[Document images with source code]

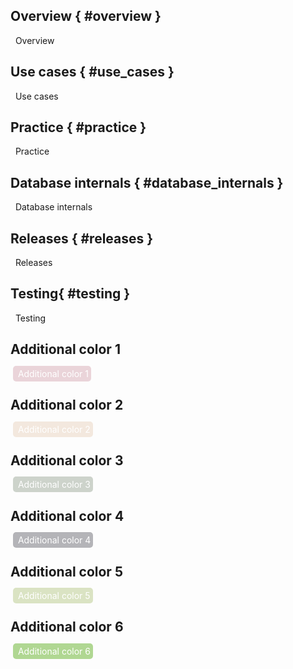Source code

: ## Overview { #overview }
 <span class = "overview-tag tags-shape tags-color-text"> Overview </span>

## Use cases { #use_cases }
 <span class = "use_cases-tag tags-shape tags-color-text"> Use cases </span>

## Practice { #practice }
 <span class = "practice-tag tags-shape tags-color-text"> Practice </span>

## Database internals { #database_internals }
 <span class = "database_internals-tag tags-shape tags-color-text"> Database internals</span>

## Releases { #releases }
 <span class = "releases-tag tags-shape tags-color-text"> Releases </span>

## Testing{ #testing }
 <span class = "testing-tag tags-shape tags-color-text"> Testing </span>



## Additional color 1
 <span style="background-color:#EAD4D9; color: white; border-radius: 5px; padding: 4px"> Additional color 1 </span>

## Additional color 2
 <span style="background-color:#F3E8DE; color: white; border-radius: 5px; padding: 4px"> Additional color 2 </span>

## Additional color 3
 <span style="background-color:#CDD3CB; color: white; border-radius: 5px; padding: 4px"> Additional color 3 </span>

## Additional color 4
 <span style="background-color:#B4B4B8; color: white; border-radius: 5px; padding: 4px"> Additional color 4</span>

## Additional color 5
 <span style="background-color:#DAE3C3; color: white; border-radius: 5px; padding: 4px"> Additional color 5 </span>

## Additional color 6
 <span style="background-color:#B0D792; color: white; border-radius: 5px; padding: 4px"> Additional color 6 </span>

→ **Exercise aim**:
Write out the whole of the data exactly; the pictures stay out.

→ **Response to the exercise**:
Source code

: ## Overview { #overview }
 <span class = "overview-tag tags-shape tags-color-text"> Overview </span>

## Use cases { #use_cases }
 <span class = "use_cases-tag tags-shape tags-color-text"> Use cases </span>

## Practice { #practice }
 <span class = "practice-tag tags-shape tags-color-text"> Practice </span>

## Database internals { #database_internals }
 <span class = "database_internals-tag tags-shape tags-color-text"> Database internals</span>

## Releases { #releases }
 <span class = "releases-tag tags-shape tags-color-text"> Releases </span>

## Testing{ #testing }
 <span class = "testing-tag tags-shape tags-color-text"> Testing </span>



## Additional color 1
 <span style="background-color:#EAD4D9; color: white; border-radius: 5px; padding: 4px"> Additional color 1 </span>

## Additional color 2
 <span style="background-color:#F3E8DE; color: white; border-radius: 5px; padding: 4px"> Additional color 2 </span>

## Additional color 3
 <span style="background-color:#CDD3CB; color: white; border-radius: 5px; padding: 4px"> Additional color 3 </span>

## Additional color 4
 <span style="background-color:#B4B4B8; color: white; border-radius: 5px; padding: 4px"> Additional color 4</span>

## Additional color 5
 <span style="background-color:#DAE3C3; color: white; border-radius: 5px; padding: 4px"> Additional color 5 </span>

## Additional color 6
 <span style="background-color:#B0D792; color: white; border-radius: 5px; padding: 4px"> Additional color 6 </span>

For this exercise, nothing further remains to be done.